Dataset items
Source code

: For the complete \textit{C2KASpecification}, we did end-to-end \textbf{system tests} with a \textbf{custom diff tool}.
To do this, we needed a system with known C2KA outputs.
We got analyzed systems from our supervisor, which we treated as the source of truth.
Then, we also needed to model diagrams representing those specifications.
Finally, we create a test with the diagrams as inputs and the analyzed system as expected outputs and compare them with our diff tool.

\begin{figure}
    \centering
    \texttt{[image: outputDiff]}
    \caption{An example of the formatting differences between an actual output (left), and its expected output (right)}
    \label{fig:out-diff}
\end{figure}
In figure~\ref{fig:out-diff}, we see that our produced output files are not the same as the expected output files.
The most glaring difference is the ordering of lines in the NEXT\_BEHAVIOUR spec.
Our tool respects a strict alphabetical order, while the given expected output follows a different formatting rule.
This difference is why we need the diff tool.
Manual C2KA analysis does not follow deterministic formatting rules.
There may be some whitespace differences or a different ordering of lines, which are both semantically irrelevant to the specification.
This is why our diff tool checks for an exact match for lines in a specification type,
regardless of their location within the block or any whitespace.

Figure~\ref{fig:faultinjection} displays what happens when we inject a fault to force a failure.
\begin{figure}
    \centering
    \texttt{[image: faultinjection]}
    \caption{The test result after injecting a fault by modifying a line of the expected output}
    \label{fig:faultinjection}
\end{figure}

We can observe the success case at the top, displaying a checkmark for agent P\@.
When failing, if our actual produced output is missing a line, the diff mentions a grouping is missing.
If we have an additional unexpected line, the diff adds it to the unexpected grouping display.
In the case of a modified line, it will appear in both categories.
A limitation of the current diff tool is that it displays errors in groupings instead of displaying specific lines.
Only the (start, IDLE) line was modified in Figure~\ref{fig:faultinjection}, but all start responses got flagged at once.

▶ **Work to complete**
Reproduce all of the entries verbatim.

▶ **The completed task**
Source code

: For the complete \textit{C2KASpecification}, we did end-to-end \textbf{system tests} with a \textbf{custom diff tool}.
To do this, we needed a system with known C2KA outputs.
We got analyzed systems from our supervisor, which we treated as the source of truth.
Then, we also needed to model diagrams representing those specifications.
Finally, we create a test with the diagrams as inputs and the analyzed system as expected outputs and compare them with our diff tool.

\begin{figure}
    \centering
    \texttt{[image: outputDiff]}
    \caption{An example of the formatting differences between an actual output (left), and its expected output (right)}
    \label{fig:out-diff}
\end{figure}
In figure~\ref{fig:out-diff}, we see that our produced output files are not the same as the expected output files.
The most glaring difference is the ordering of lines in the NEXT\_BEHAVIOUR spec.
Our tool respects a strict alphabetical order, while the given expected output follows a different formatting rule.
This difference is why we need the diff tool.
Manual C2KA analysis does not follow deterministic formatting rules.
There may be some whitespace differences or a different ordering of lines, which are both semantically irrelevant to the specification.
This is why our diff tool checks for an exact match for lines in a specification type,
regardless of their location within the block or any whitespace.

Figure~\ref{fig:faultinjection} displays what happens when we inject a fault to force a failure.
\begin{figure}
    \centering
    \texttt{[image: faultinjection]}
    \caption{The test result after injecting a fault by modifying a line of the expected output}
    \label{fig:faultinjection}
\end{figure}

We can observe the success case at the top, displaying a checkmark for agent P\@.
When failing, if our actual produced output is missing a line, the diff mentions a grouping is missing.
If we have an additional unexpected line, the diff adds it to the unexpected grouping display.
In the case of a modified line, it will appear in both categories.
A limitation of the current diff tool is that it displays errors in groupings instead of displaying specific lines.
Only the (start, IDLE) line was modified in Figure~\ref{fig:faultinjection}, but all start responses got flagged at once.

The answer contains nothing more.